By Ben Waldman
Ryerson Rams (17-2, 1st OUA East) vs Nipissing Lakers (9-10, 3rd OUA North)
OUA Quarter-Final Game: Saturday, Feb. 25 at 8 p.m. @ Mattamy Athletic Centre
Season Series vs Nipissing: 1-0
Points Scored: 84
Points Allowed: 64
A few days before Ryerson’s men’s basketball team began its season, head coach Roy Rana still wasn’t sure what to expect from his players.
Rana thought the reigning Ontario University Athletics (OUA) champions and national bronze medalists had the experience, pedigree and talent necessary for a deep playoff run, even after losing veterans like Aaron Best, Kadeem Green and JV Mukama. After taking the 2015-2016 season off on a sabbatical, Rana was set to begin doing his familiar sideline pacing and brow furrowing. Like everyone in the league, he knew his team had an incredibly high ceiling, but in the back of his mind it was clear that reaching it would be far easier said than done.
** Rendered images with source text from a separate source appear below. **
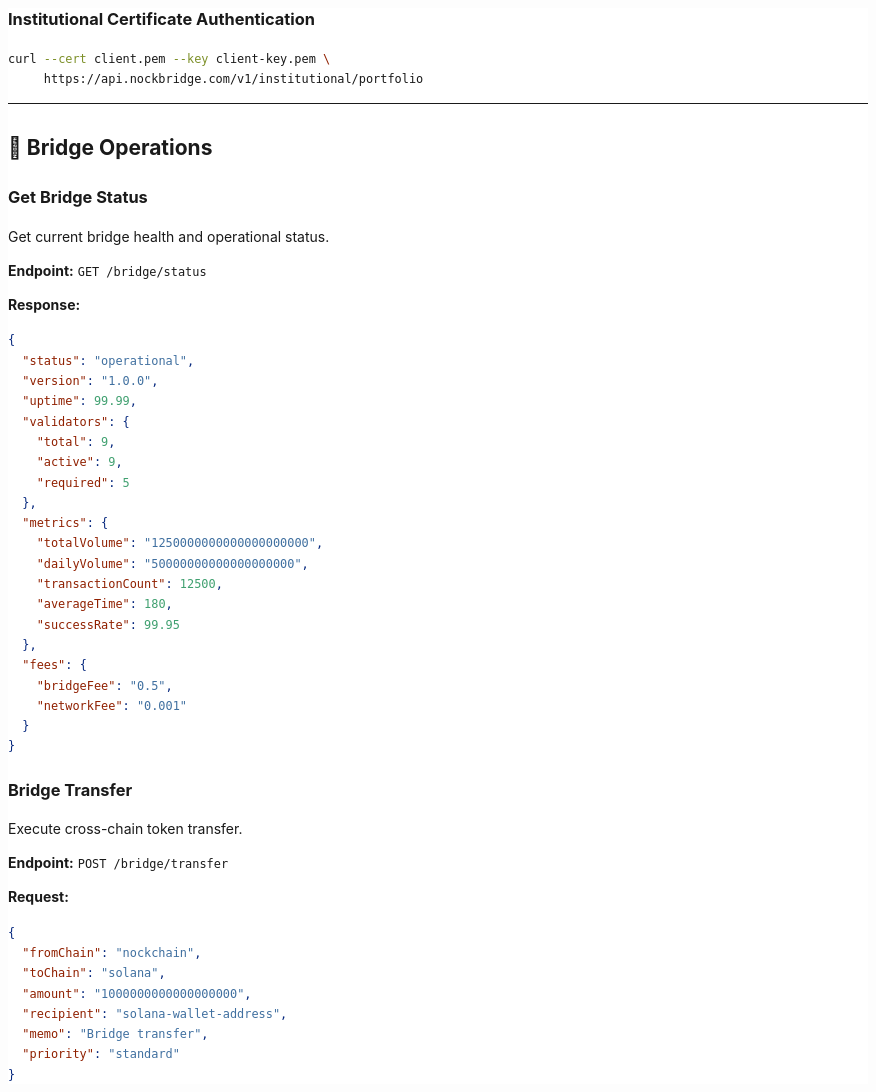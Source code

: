 ### Institutional Certificate Authentication
```bash
curl --cert client.pem --key client-key.pem \
     https://api.nockbridge.com/v1/institutional/portfolio
```

---

## 🌉 Bridge Operations

### Get Bridge Status
Get current bridge health and operational status.

**Endpoint:** `GET /bridge/status`

**Response:**
```json
{
  "status": "operational",
  "version": "1.0.0",
  "uptime": 99.99,
  "validators": {
    "total": 9,
    "active": 9,
    "required": 5
  },
  "metrics": {
    "totalVolume": "1250000000000000000000",
    "dailyVolume": "50000000000000000000",
    "transactionCount": 12500,
    "averageTime": 180,
    "successRate": 99.95
  },
  "fees": {
    "bridgeFee": "0.5",
    "networkFee": "0.001"
  }
}
```

### Bridge Transfer
Execute cross-chain token transfer.

**Endpoint:** `POST /bridge/transfer`

**Request:**
```json
{
  "fromChain": "nockchain",
  "toChain": "solana",
  "amount": "1000000000000000000",
  "recipient": "solana-wallet-address",
  "memo": "Bridge transfer",
  "priority": "standard"
}
```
After finishing the regular season with a 17-2 record and an OUA East division win, the ‘doing’ is well within reach. On Saturday night, the Rams will host the Nipissing Lakers in a playoff matchup with an OUA final four berth on the line.
Ryerson comes into the game off a first-round bye, giving them time to prepare for the Lakers, who beat the Queen’s Gaels 77-74 in the preliminary round to advance.
The Lakers finished their season with a 9-10 record, but that doesn’t tell their whole story.
Nipissing has only fielded a men’s basketball team for three seasons, and they aren’t eager to squander their first-ever playoff season by giving the Rams an easy go. To close the season, the Lakers won five of seven games, and a few weeks earlier handed the Brock Badgers— a team that beat Ryerson—a three-point loss.
While the Rams still have a lot to prove, they can no longer point to themselves as underdogs as they may have in seasons past. The team is loaded in the backcourt, with veterans Adika Peter-McNeilly, Ammanuel Diressa and Myles Charvis routinely showing flashes of brilliance running the offence.
On defense, Ryerson has a major edge. The Rams led the OUA with over 11 steals per game, and Nipissing turned the ball over at an alarming rate of 16.7 times per game, the third-worst rate in the league. If the Lakers have any hope of keeping the game close, they will need to hold on to the ball, or else the Rams will capitalize.
One weak point for Ryerson, though not a glaring one, is on the glass, where Nipissing tends to cover up some of its own weaknesses. Nipissing ranks third in the OUA in rebounding margin while Ryerson ranks eighth—not bad, but not transcendent—and when the Lakers get control of the boards, they look like an entirely different team.
In their nine wins this season, the Lakers grabbed an average of more than eight boards more than the opposing team, nearly doubling their cumulative average.
That puts pressure on the Rams frontcourt. It’s not ideal, but not an unwelcome challenge for Ryerson either.
The recent return of six-foot-seven forward Adam Voll from injury gives the Rams more interior depth and a better shot at securing rebounds. One of Voll’s better attributes is anticipating the ball off the rim, and his presence helps cover up the gaps inside.
Rams forward Juwon Grannum is enjoying a career year, putting up 10.4 points per game and providing high-quality offense to go along with some of the most consistent defense on the team. In his final year, Grannum has found a solid outside shooting stroke, shooting 40.6 per cent from three, good enough for 11th best in the league.
A year removed from their championship glory, Ryerson is eager to put another banner up on their home court. They’ve had quite the run so far, but Rana and his team knows better than to expect easy victories.
To beat Nipissing, Ryerson must resist the urge to underestimate its opponent. It’s something Rana and Peter-McNeilly preach constantly: In a league like the OUA, anybody can beat anybody. It just depends who wants it more.
The Rams face the Lakers on Saturday, Feb. 25 at 8 p.m. at the Mattamy Athletic Centre.